Mugabe insists the land reform program was initiated to right the wrongs of
the colonial era, when black farmers were forced off their land and forced
into less fertile areas, while the best land was reserved for white farmers.
But the scheme has been widely blamed for destroying the country’s
agriculture-based economy and turning the country into a net importer of
food. Charles Taffs, the President of the Commercial Farmers Union (CFU),
told SW Radio Africa on Friday that lack of accountability in the farming
sector has contributed to the decline of production on the farms.
‘We are sitting on a country here which has a potential to be the jewel of
Africa, yet we’re starving. And we are being held to ransom by a very few
people,’ Taffs said.
He said it has been known for years that most of the farmers were getting
free inputs and selling them off, often at half the retail price, killing
off the supply sector.
‘There is no accountability at all, and my good guess is that the money is
more than $2 billion. The whole structure of business has collapsed and the
whole country suffered as a result,’ Taffs added.

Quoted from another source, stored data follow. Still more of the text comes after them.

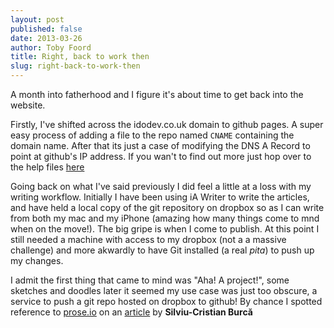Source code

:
 ```yaml
---
layout: post
published: false
date: 2013-03-26
author: Toby Foord
title: Right, back to work then
slug: right-back-to-work-then
---
```


A month into fatherhood and I figure it's about time to get back into the website.

Firstly, I've shifted across the idodev.co.uk domain to github pages. A super easy process of adding a file to the repo named `CNAME` containing the domain name. After that its just a case of modifying the DNS A Record to point at github's IP address. If you wan't to find out more just hop over to the help files [here][githubdnshelp]

Going back on what I've said previously I did feel a little at a loss with my writing workflow. Initially I have been using iA Writer to write the articles, and have held a local copy of the git repository on dropbox so as I can write from both my mac and my iPhone (amazing how many things come to mnd when on the move!). The big gripe is when I come to publish. At this point I still needed a machine with access to my dropbox (not a a massive challenge) and more akwardly to have Git installed (a real *pita*) to push up my changes.


I admit the first thing that came to mind was "Aha! A project!", some sketches and doodles later it seemed my use case was just too obscure, a service to push a git repo hosted on dropbox to github! By chance I spotted reference to [prose.io][prose] on an [article][scribu] by **Silviu-Cristian Burcă**

[githubdnshelp]: https://help.github.com/articles/setting-up-a-custom-domain-with-pages
[prose]: http://prose.io
[scribu]: http://scribu.net/blog/switched-to-jekyll.html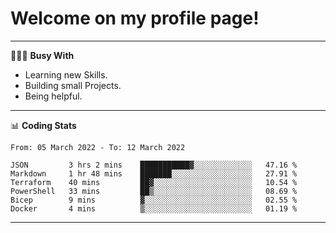 # Welcome on my profile page!
<!-- print(("dralla"[::-1]+"s").capitalize()) -->

---
👨🏻‍💻 **Busy With**
* Learning new Skills.
* Building small Projects.
* Being helpful.

---
📊 **Coding Stats**
<!--START_SECTION:waka-->

```text
From: 05 March 2022 - To: 12 March 2022

JSON         3 hrs 2 mins    ███████████▓░░░░░░░░░░░░░   47.16 %
Markdown     1 hr 48 mins    ███████░░░░░░░░░░░░░░░░░░   27.91 %
Terraform    40 mins         ██▓░░░░░░░░░░░░░░░░░░░░░░   10.54 %
PowerShell   33 mins         ██▒░░░░░░░░░░░░░░░░░░░░░░   08.69 %
Bicep        9 mins          ▓░░░░░░░░░░░░░░░░░░░░░░░░   02.55 %
Docker       4 mins          ▒░░░░░░░░░░░░░░░░░░░░░░░░   01.19 %
```

<!--END_SECTION:waka-->
---
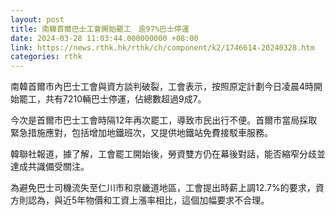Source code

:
 ```yaml
---
layout: post
title: 南韓首爾巴士工會開始罷工　逾97%巴士停運
date: 2024-03-28 11:03:44.000000000 +08:00
link: https://news.rthk.hk/rthk/ch/component/k2/1746614-20240328.htm
categories: rthk
---
```


南韓首爾市內巴士工會與資方談判破裂，工會表示，按照原定計劃今日凌晨4時開始罷工，共有7210輛巴士停運，佔總數超過9成7。

今次是首爾市巴士工會時隔12年再次罷工，導致市民出行不便。首爾市當局採取緊急措施應對，包括增加地鐵班次，又提供地鐵站免費接駁車服務。

韓聯社報道，據了解，工會罷工開始後，勞資雙方仍在幕後對話，能否縮窄分歧並達成共識備受關注。

為避免巴士司機流失至仁川市和京畿道地區，工會提出時薪上調12.7%的要求，資方則認為，與近5年物價和工資上漲率相比，這個加幅要求不合理。
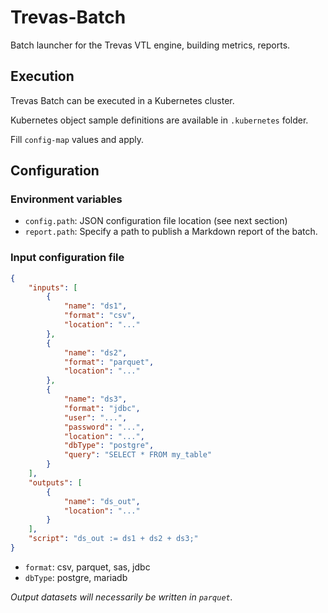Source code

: # Trevas-Batch

Batch launcher for the Trevas VTL engine, building metrics, reports.

## Execution

Trevas Batch can be executed in a Kubernetes cluster.

Kubernetes object sample definitions are available in `.kubernetes` folder.

Fill `config-map` values and apply.

## Configuration

### Environment variables

- `config.path`: JSON configuration file location (see next section)
- `report.path`: Specify a path to publish a Markdown report of the batch.

### Input configuration file

```json
{
	"inputs": [
		{
			"name": "ds1",
			"format": "csv",
			"location": "..."
		},
        {
            "name": "ds2",
            "format": "parquet",
            "location": "..."
        },
        {
            "name": "ds3",
            "format": "jdbc",
            "user": "...",
            "password": "...",
            "location": "...",
            "dbType": "postgre",
            "query": "SELECT * FROM my_table"
        }
	],
	"outputs": [
		{
			"name": "ds_out",
			"location": "..."
		}
	],
	"script": "ds_out := ds1 + ds2 + ds3;"
}
```

- `format`: csv, parquet, sas, jdbc 
- `dbType`: postgre, mariadb

_Output datasets will necessarily be written in `parquet`._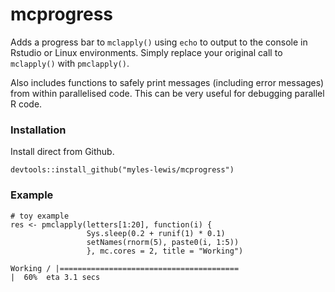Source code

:# mcprogress

Adds a progress bar to `mclapply()` using `echo` to output to the console in 
Rstudio or Linux environments. Simply replace your original call to `mclapply()`
with `pmclapply()`.

Also includes functions to safely print messages (including error messages)
from within parallelised code. This can be very useful for debugging parallel R
code.

### Installation

Install direct from Github.
```
devtools::install_github("myles-lewis/mcprogress")
```

### Example

```
# toy example
res <- pmclapply(letters[1:20], function(i) {
                 Sys.sleep(0.2 + runif(1) * 0.1)
                 setNames(rnorm(5), paste0(i, 1:5))
                 }, mc.cores = 2, title = "Working")
```
```
Working / |========================================                          |  60%  eta 3.1 secs
```
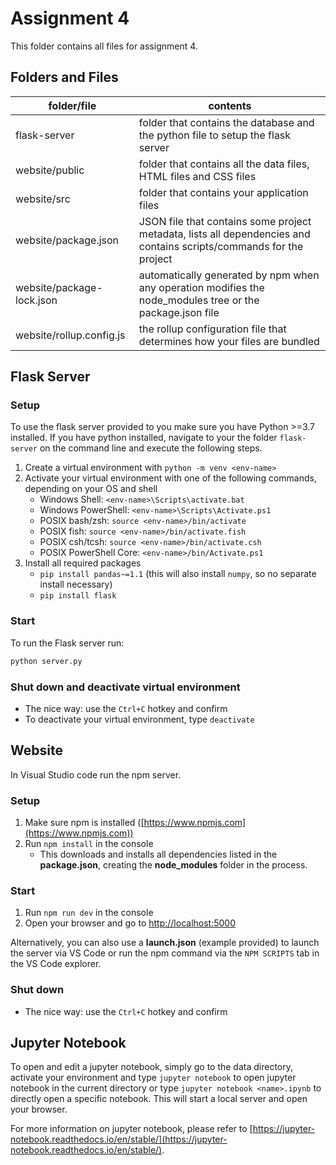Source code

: # Assignment 4

This folder contains all files for assignment 4.

## Folders and Files

| folder/file | contents |
| ------ | -------- |
| flask-server | folder that contains the database and the python file to setup the flask server |
| website/public | folder that contains all the data files, HTML files and CSS files |
| website/src    | folder that contains your application files |
| website/package.json | JSON file that contains some project metadata, lists all dependencies and contains scripts/commands for the project |
| website/package-lock.json | automatically generated by npm when any operation modifies the node_modules tree or the package.json file |
| website/rollup.config.js | the rollup configuration file that determines how your files are bundled |

## Flask Server

### Setup

To use the flask server provided to you make sure you have Python >=3.7 installed.
If you have python installed, navigate to your the folder `flask-server` on the command line and execute the following steps.

1. Create a virtual environment with `python -m venv <env-name>`
2. Activate your virtual environment with one of the following commands, depending on your OS and shell
    - Windows Shell: `<env-name>\Scripts\activate.bat`
    - Windows PowerShell: `<env-name>\Scripts\Activate.ps1`
    - POSIX bash/zsh: `source <env-name>/bin/activate`
    - POSIX fish: `source <env-name>/bin/activate.fish`
    - POSIX csh/tcsh: `source <env-name>/bin/activate.csh`
    - POSIX PowerShell Core: `<env-name>/bin/Activate.ps1`
3. Install all required packages
    - `pip install pandas~=1.1` (this will also install `numpy`, so no separate install necessary)
    - `pip install flask`
	
### Start
To run the Flask server run:
```bash
python server.py
```

### Shut down and deactivate virtual environment

* The nice way: use the `Ctrl+C` hotkey and confirm
* To deactivate your virtual environment, type `deactivate`

## Website

In Visual Studio code run the npm server.

### Setup

1. Make sure npm is installed ([https://www.npmjs.com](https://www.npmjs.com))
2. Run `npm install` in the console
    - This downloads and installs all dependencies listed in the **package.json**, creating the **node_modules** folder in the process.

### Start

1. Run `npm run dev` in the console
2. Open your browser and go to [http://localhost:5000](http://localhost:5000)

Alternatively, you can also use a **launch.json** (example provided) to launch the server via VS Code
or run the npm command via the `NPM SCRIPTS` tab in the VS Code explorer.

### Shut down

* The nice way: use the `Ctrl+C` hotkey and confirm

## Jupyter Notebook

To open and edit a jupyter notebook, simply go to the data directory, activate your environment and type `jupyter notebook` to open jupyter notebook in the current directory or type `jupyter notebook <name>.ipynb` to directly open a specific notebook. This will start a local server and open your browser.

For more information on jupyter notebook, please refer to [https://jupyter-notebook.readthedocs.io/en/stable/](https://jupyter-notebook.readthedocs.io/en/stable/).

Taffs’ predecessor at the CFU, Deon Theron, explained that most of the
beneficiaries of the land were not farmers and that it was easier for them
to sell inputs than produce anything.
‘Part of the bigger problem is most of the guys on the ground allocated land
are not farmers but businessmen or politicians. It makes sense to them to
sell it off (inputs) to other people, rather than try and produce and maybe
make a loss.
‘If the inputs had gone into agriculture, you would have seen it in
production figures. But current production figures confirm nothing has gone
on the ground,’ Theron explained.
He said: ‘If I’m not a carpenter and you give me planks, what am I going to
do with them. I would sell them.’
Analysts believe that the future of agriculture in Zimbabwe is closely bound
to the country’s political stability, macroeconomic stability and
maintenance of law and order, none of which currently exist.